Our first photos come from the garden centre car park (en route to the conveniences) where the displays of baskets and pots are a joy to see. Then we head off down through the small wood to join the road, over the bridge then right onto the footpath through the field. Fortunately today there are no cows, though there are sheep aplenty.
There are quite a few walkers about, although it isn't half term in Derbyshire yet it is in other parts of the country, so there are plenty of holidaymakers to add to the locals who have been tempted out by the sunshine. We pause while PC takes off her coat, it really has warmed up, then watch a buzzard soaring high above us.
There seems to be a choice here, into the woods or continue along the wall. We always go into the woods (Beeley Plantation) so do the same again. There is a stone stile, a very high one, in the wall but fortunately the gate works easily. A much better option.
Once inside the wood we are enveloped by the wonderful scent that is peculiar to autumn: rich, earthy, damp and fragrant. What a pity it can't be bottled. The path is wide under the trees and we keep getting glimpses of colour through the branches. A group of children, with a couple of adults, come towards us so we step off the path to let them pass. One child is in a wheelchair which must have been awkward in some places along here.
From here the path gets steeper and a little muddy, though in places it is either completely dry or boggy. We continue uphill, the stream is on our left now and quite a way below us, and we hope that our photos do it justice.
One of the trees on our left catch our eye, it has some splendid bracket fungus growing on it so, naturally, we take photos. A couple of other walkers catch us up and exchange a few words before we move on and they take our place, camera in hand.
The path begins to level out eventually then sneakily zig-zags back on itself. Good job we remember our way. We climb a little more then once again the path levels and we find one of our 'familar' sitting places; a few rocks on the wooded slope.
So we settle down to enjoy a drink - ginger vodka today, a first attempt at making this and a definite success - and a coffee, as well as a natter.
Time to press on, and too early for lunch, so we pack up and continue on our way, the path eventually leading us out of the woods and onto the rough unnamed road from Beeley Lodge. We cross this and we're on the Rabbit Warren, though no sign of rabbits today. The stile is a high one but we are feeling, and looking, surprisingly agile.
The walk across here gives wonderful far ranging views, and with the benefit of a clear sky and good weather we decide to sit on the edge to eat lunch. Sandwiches and our second coffee are consumed, along with fat choux buns oozing with cream. They are becoming a bit of a favourite.
It is very tempting to sit here all day, it isn't even particularly cold, but again we have to move on. Nearing the end of the Rabbit Warren there are cows next to the path though fortunately for me they don't even seem to notice us.
Another steep stile to clamber over, and the tree directly opposite (a magnificent beech) has more bracket fungus - so another photo opportunity.

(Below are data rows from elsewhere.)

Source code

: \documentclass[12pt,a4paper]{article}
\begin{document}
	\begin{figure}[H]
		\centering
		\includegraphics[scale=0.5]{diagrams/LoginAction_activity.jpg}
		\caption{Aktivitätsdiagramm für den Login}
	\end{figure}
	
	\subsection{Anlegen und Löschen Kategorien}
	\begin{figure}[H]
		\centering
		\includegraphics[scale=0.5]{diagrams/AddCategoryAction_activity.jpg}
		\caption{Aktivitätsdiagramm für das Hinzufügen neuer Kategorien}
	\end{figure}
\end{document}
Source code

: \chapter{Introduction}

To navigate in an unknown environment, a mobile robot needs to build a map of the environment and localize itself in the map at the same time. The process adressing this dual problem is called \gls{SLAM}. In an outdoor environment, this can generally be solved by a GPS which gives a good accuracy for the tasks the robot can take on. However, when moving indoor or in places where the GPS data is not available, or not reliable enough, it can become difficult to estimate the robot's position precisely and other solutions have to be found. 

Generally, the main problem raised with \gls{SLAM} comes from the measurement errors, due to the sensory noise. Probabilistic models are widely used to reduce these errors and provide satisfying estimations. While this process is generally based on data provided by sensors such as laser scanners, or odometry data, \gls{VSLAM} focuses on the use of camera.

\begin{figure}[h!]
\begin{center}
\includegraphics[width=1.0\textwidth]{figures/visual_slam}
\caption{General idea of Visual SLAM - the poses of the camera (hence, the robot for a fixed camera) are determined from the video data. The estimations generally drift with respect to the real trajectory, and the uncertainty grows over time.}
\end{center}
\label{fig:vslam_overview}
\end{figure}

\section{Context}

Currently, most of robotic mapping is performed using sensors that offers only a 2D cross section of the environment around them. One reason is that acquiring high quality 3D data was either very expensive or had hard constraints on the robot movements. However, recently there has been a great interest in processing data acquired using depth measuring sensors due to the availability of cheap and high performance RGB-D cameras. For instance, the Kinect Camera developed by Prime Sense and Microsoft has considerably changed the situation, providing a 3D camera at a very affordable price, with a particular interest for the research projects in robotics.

Looking back from where we have come the tree arching over a gate and stile looks rather splendid, and it is a shame that the photo doesn't manage to do it justice.
We don't follow the main 'top' path that would eventually lead to the lakes but instead weave our way on small little used paths that skirt around and gradually descend.
There are certainly more people about now, these woods and paths are much closer to the main house and gardens, but we manage to avoid too many people .
We do get the occasional glimpses through the trees to the landscape of the park, and some of the straight avenues in the far trees that must have been planned so well without any hope of seeing them come to maturity.
By the time we reach the farmyard area and the path into the main house car park there are people everywhere.
We make our way through what feels like crowds, looking rather dishevelled and downbeat compared to most of them who are dressed for a day out visiting a smart house rather than hiking. But we get down to the bridge and start to enjoy the colour again.
The house does look rather splendid in the autumnal light.
And the river appears tranquil.
We abandon the riverside and cross the parkland heading directly to our starting place. The colourful trees here stand out as they are not hemmed in by neigbours, so we manage a final 'fix' of colour before we reach the cars. All in all, today has turned out to be superb.